# Data records
★ ★ ★
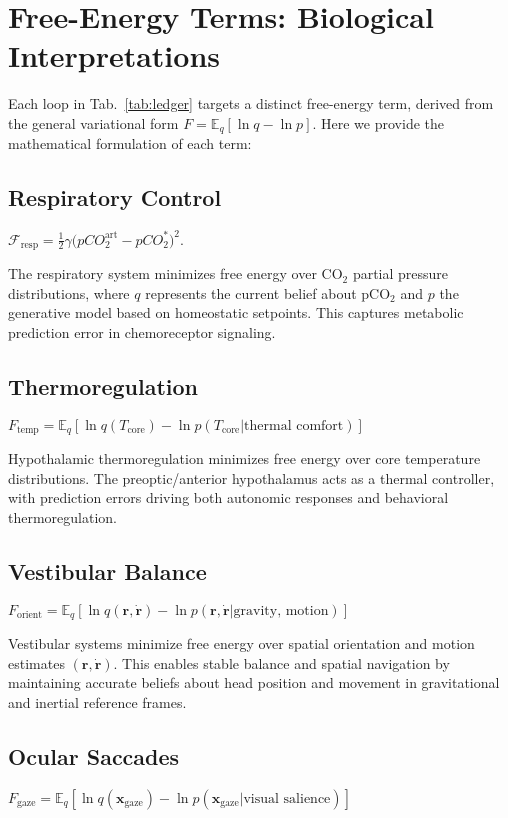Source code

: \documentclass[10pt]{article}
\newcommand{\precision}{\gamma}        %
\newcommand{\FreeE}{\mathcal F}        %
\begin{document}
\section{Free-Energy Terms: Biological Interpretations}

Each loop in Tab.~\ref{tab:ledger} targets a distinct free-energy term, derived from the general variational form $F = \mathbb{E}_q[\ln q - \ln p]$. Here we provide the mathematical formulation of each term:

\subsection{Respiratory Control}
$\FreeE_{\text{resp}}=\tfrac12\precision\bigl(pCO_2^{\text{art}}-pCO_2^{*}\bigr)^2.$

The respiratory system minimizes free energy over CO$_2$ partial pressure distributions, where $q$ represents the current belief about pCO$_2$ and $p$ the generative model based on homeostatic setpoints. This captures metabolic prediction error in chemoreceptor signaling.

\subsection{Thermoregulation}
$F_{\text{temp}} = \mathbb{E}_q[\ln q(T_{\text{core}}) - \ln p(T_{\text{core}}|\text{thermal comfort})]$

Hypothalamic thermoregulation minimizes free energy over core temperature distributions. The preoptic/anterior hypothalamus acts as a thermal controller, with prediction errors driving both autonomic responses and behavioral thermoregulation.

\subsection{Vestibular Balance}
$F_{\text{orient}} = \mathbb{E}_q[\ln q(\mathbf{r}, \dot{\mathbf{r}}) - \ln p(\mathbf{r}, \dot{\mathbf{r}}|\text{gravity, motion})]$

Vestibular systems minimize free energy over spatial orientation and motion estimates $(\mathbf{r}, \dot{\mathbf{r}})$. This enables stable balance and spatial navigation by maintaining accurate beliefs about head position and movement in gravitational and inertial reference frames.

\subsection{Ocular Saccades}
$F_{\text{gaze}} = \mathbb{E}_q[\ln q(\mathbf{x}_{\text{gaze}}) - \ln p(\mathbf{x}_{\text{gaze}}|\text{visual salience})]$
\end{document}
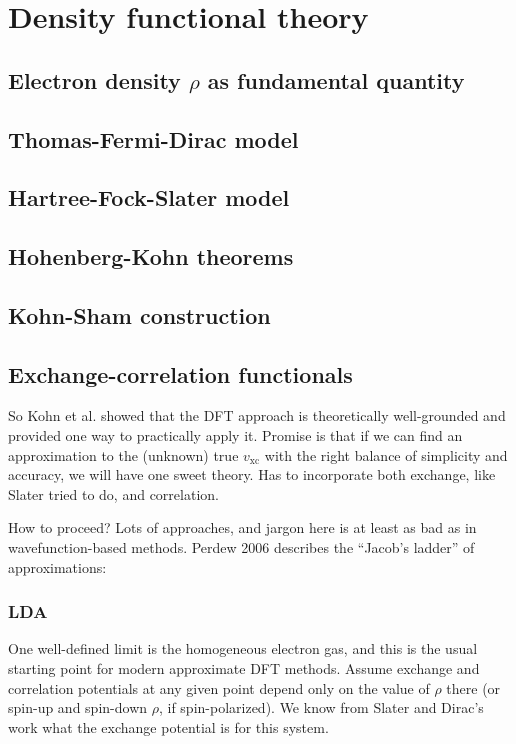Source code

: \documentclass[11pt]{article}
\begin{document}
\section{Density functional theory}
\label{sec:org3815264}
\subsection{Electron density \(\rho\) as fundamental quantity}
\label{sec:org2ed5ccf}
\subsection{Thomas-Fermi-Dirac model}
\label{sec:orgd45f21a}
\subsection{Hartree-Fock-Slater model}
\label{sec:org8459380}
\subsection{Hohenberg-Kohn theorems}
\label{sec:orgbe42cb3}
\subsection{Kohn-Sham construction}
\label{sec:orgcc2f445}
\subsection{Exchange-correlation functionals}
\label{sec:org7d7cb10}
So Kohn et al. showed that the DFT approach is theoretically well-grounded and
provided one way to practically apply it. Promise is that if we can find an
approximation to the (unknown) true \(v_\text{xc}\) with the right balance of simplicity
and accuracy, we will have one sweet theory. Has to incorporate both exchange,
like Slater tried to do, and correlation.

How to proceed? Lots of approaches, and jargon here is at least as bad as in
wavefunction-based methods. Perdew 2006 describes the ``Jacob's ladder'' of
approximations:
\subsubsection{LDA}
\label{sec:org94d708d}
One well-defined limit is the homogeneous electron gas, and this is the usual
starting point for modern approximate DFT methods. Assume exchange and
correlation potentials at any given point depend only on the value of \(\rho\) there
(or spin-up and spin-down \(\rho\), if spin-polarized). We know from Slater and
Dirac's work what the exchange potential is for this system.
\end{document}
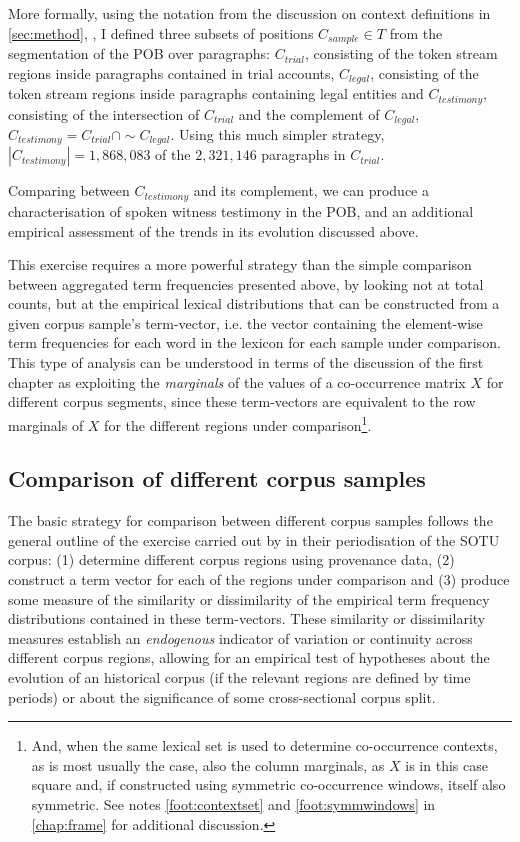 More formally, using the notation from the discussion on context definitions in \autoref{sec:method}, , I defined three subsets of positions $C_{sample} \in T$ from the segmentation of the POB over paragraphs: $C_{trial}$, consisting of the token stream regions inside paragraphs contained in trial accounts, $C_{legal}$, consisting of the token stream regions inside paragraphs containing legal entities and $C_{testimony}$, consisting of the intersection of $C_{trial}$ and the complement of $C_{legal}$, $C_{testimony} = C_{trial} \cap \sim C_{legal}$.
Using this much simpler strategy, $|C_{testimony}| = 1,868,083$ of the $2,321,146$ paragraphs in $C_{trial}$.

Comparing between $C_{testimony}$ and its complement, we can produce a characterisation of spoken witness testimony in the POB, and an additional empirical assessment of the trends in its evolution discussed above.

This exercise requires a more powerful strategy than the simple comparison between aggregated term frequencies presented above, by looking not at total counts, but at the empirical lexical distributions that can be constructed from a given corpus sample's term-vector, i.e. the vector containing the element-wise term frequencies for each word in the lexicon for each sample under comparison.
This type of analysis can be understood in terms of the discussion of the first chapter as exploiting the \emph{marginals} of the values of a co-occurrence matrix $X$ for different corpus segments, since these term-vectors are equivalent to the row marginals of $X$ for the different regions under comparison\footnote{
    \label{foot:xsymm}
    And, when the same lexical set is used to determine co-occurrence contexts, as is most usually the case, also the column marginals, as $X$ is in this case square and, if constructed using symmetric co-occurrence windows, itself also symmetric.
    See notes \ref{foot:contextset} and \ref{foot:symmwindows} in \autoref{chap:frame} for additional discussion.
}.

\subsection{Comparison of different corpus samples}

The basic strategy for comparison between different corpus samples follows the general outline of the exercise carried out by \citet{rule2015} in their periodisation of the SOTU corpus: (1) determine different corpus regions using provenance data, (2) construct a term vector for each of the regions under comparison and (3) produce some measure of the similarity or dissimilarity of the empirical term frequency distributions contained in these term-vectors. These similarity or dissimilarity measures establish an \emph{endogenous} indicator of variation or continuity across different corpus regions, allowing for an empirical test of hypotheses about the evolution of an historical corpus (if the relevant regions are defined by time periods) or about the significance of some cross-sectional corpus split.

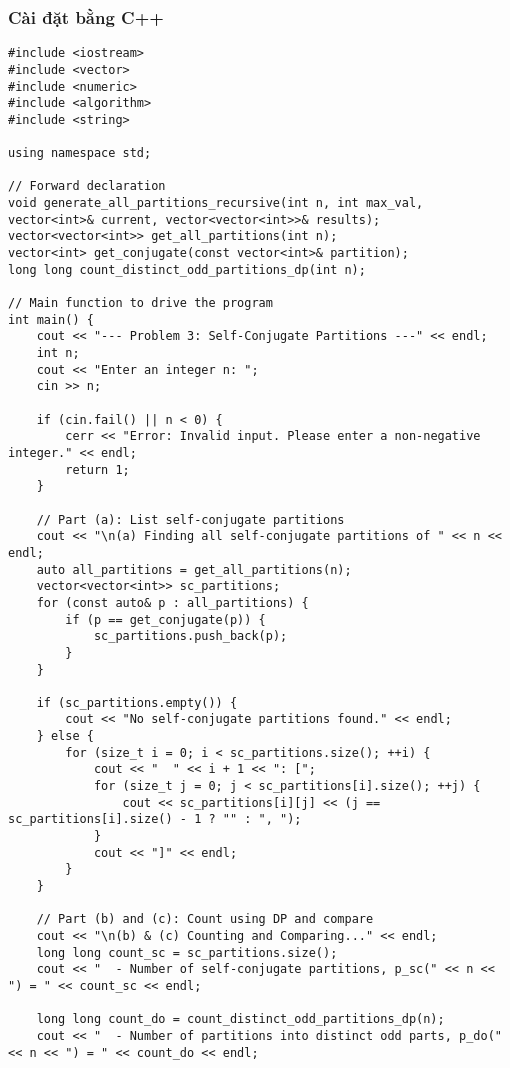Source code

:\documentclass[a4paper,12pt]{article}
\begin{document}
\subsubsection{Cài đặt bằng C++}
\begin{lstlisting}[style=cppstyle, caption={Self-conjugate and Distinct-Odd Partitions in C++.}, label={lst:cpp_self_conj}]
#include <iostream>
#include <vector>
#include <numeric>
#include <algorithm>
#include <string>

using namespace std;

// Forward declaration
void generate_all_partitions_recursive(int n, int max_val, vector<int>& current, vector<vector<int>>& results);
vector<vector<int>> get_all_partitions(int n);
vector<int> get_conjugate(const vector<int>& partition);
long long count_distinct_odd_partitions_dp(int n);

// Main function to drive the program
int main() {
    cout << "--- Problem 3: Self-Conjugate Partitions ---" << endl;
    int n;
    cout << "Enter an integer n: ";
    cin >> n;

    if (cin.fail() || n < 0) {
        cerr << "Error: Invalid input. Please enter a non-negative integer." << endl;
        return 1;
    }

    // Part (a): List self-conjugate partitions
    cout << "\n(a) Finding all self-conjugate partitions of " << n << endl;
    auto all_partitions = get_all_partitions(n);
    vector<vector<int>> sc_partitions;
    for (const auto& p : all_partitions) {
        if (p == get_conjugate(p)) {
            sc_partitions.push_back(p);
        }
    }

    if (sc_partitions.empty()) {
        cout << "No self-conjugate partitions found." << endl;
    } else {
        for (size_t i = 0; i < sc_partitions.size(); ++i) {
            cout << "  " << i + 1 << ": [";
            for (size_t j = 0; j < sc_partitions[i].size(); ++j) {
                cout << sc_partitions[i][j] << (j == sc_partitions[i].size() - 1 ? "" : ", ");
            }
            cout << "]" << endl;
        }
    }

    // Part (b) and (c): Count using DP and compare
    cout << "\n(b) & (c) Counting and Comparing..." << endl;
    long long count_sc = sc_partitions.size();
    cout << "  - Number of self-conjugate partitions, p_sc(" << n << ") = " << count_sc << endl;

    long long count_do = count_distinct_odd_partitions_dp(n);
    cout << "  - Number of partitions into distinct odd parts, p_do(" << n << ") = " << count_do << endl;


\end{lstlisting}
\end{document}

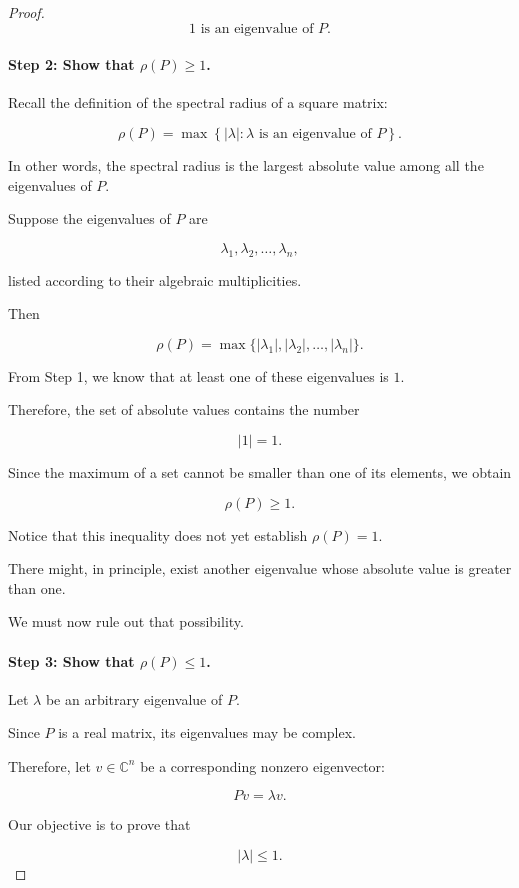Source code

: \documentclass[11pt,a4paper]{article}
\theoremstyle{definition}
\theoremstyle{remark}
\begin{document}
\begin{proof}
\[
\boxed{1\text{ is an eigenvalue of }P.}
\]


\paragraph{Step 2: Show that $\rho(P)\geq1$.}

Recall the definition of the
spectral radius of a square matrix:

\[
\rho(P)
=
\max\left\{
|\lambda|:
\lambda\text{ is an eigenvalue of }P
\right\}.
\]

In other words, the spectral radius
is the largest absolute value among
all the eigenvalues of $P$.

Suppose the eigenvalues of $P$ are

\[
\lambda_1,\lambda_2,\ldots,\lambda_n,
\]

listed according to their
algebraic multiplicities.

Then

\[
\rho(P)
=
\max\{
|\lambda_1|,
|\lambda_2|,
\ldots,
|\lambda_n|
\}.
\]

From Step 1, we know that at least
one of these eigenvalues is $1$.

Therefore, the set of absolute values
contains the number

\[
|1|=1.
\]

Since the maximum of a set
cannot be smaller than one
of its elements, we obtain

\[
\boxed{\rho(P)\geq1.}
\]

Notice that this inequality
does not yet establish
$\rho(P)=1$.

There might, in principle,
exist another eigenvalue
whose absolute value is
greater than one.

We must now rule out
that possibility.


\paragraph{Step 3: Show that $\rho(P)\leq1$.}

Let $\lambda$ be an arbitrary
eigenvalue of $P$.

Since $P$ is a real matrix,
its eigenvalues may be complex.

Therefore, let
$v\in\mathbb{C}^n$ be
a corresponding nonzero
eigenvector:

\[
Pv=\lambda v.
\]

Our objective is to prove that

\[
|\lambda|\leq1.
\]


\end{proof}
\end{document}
★ ★ ★
# Exercise details
With "establish" as the word to match, copy each line of the records that has it.

# Solved exercise
The basic strategy for comparison between different corpus samples follows the general outline of the exercise carried out by \citet{rule2015} in their periodisation of the SOTU corpus: (1) determine different corpus regions using provenance data, (2) construct a term vector for each of the regions under comparison and (3) produce some measure of the similarity or dissimilarity of the empirical term frequency distributions contained in these term-vectors. These similarity or dissimilarity measures establish an \emph{endogenous} indicator of variation or continuity across different corpus regions, allowing for an empirical test of hypotheses about the evolution of an historical corpus (if the relevant regions are defined by time periods) or about the significance of some cross-sectional corpus split.
does not yet establish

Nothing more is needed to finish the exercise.